School district in Mississippi

The Walthall County School District is a public school district based in Tylertown, Mississippi (USA). The district's boundaries parallel that of Walthall County.

==Schools==
- Tylertown High School
- Tylertown Upper Elementary School
- Tylertown Lower Elementary School
- Tylertown Primary School
- Dexter Attendance Center
- Salem Attendance Center

==Demographics==

===2006-07 school year===
There were a total of 2,616 students enrolled in the Walthall County School District during the 2006–2007 school year. The gender makeup of the district was 47% female and 53% male. The racial makeup of the district was 65.02% African American, 34.21% White, 0.42% Hispanic, 0.15% Asian, and 0.19% Native American. 65.4% of the district's students were eligible to receive free lunch.

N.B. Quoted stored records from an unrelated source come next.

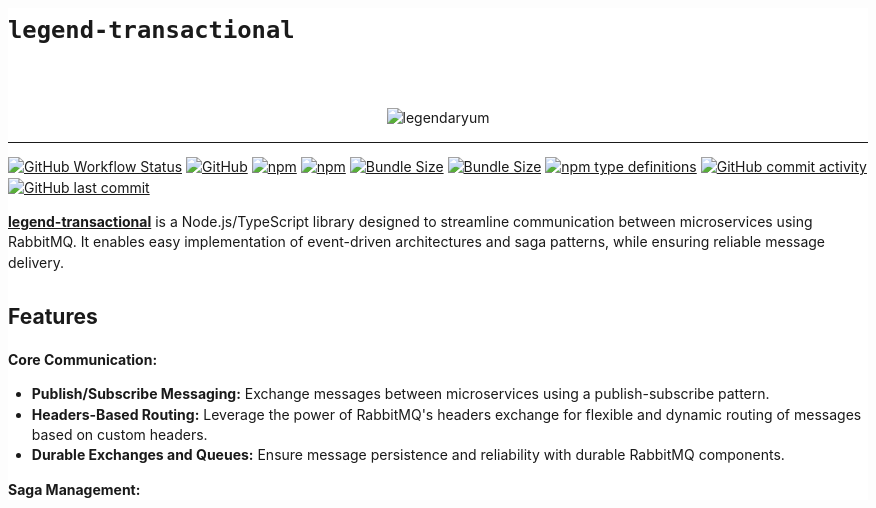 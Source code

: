 # `legend-transactional`

<div style="text-align: center;">
  <br/>
  <br/>
<img src="https://raw.githubusercontent.com/legendaryum-metaverse/legend-transactional/main/.github/assets/legend.jpg" alt="legendaryum" style="width: 30%;"/>
</div>

<hr />

[![GitHub Workflow Status](https://img.shields.io/github/actions/workflow/status/legendaryum-metaverse/legend-transactional/release.yml?branch=main)](https://github.com/legendaryum-metaverse/legend-transactional/tree/main/packages/legend-transac)
[![GitHub](https://img.shields.io/github/license/legendaryum-metaverse/legend-transactional)](https://github.com/legendaryum-metaverse/legend-transactional/blob/main/LICENSE)
[![npm](https://img.shields.io/npm/v/legend-transactional)](https://www.npmjs.com/package/legend-transactional)
[![npm](https://img.shields.io/npm/dm/legend-transactional)](https://www.npmjs.com/package/legend-transactional)
[![Bundle Size](https://img.shields.io/bundlephobia/min/legend-transactional)](https://bundlephobia.com/result?p=legend-transactional)
[![Bundle Size](https://img.shields.io/bundlephobia/minzip/legend-transactional)](https://bundlephobia.com/result?p=legend-transactional)
[![npm type definitions](https://img.shields.io/npm/types/legend-transactional)](https://www.npmjs.com/package/legend-transactional)
[![GitHub commit activity](https://img.shields.io/github/commit-activity/m/legendaryum-metaverse/legend-transactional)](https://github.com/legendaryum-metaverse/legend-transactional/pulse)
[![GitHub last commit](https://img.shields.io/github/last-commit/legendaryum-metaverse/legend-transactional)](https://github.com/legendaryum-metaverse/legend-transactional/commits/main)

[**legend-transactional**](https://www.npmjs.com/package/legend-transactional) is a Node.js/TypeScript library designed to streamline communication
between microservices using RabbitMQ. It enables easy implementation of event-driven architectures and saga patterns, while ensuring reliable message delivery.

## Features

**Core Communication:**

- **Publish/Subscribe Messaging:** Exchange messages between microservices using a
  publish-subscribe pattern.
- **Headers-Based Routing:** Leverage the power of RabbitMQ's headers exchange for flexible and dynamic routing of messages based on custom headers.
- **Durable Exchanges and Queues:** Ensure message persistence and reliability with durable RabbitMQ components.

**Saga Management:**

<div style="text-align: center;">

===Previous school years===

| School Year | Enrollment | Gender Makeup |  | Racial Makeup |  |  |  |  |
| Female | Male | Asian | African American | Hispanic | Native American | White |
| 2005-06 | 2,732 | 48% | 52% | 0.15% | 63.18% | 0.33% | 0.11% | 36.24% |
| 2004-05 | 2,703 | 48% | 52% | 0.15% | 63.60% | 0.30% | 0.15% | 35.81% |
| 2003-04 | 2,685 | 47% | 53% | 0.15% | 63.61% | 0.26% | 0.15% | 35.83% |
| 2002-03 | 2,695 | 47% | 53% | 0.11% | 63.75% | 0.41% | 0.15% | 35.58% |

==Accountability statistics==

|  | 2006-07 | 2005-06 | 2004-05 | 2003-04 | 2002-03 |
| District Accreditation Status | Accredited | Accredited | Accredited | Accredited | Accredited |
School Performance Classifications
| Level 5 (Superior Performing) Schools | 0 | 0 | 0 | 0 | 0 |
| Level 4 (Exemplary) Schools | 1 | 1 | 1 | 1 | 1 |
| Level 3 (Successful) Schools | 2 | 4 | 4 | 3 | 3 |
| Level 2 (Under Performing) Schools | 2 | 0 | 0 | 0 | 0 |
| Level 1 (Low Performing) Schools | 0 | 0 | 0 | 0 | 0 |
| Not Assigned | 1 | 1 | 1 | 1 | 1 |

==Racial Segregation==
On April 13, 2010 the US District Court of Southern Mississippi found that the school board was in violation of a 1970 desegregation law for allowing white students at the Tylertown-based schools to transfer to Salem Academy, resulting in predominantly African American classrooms in Tylertown and White classrooms at Salem. The school board had admitted to their computer system using race as a factor in creating classroom assignments for each class of an upcoming school year.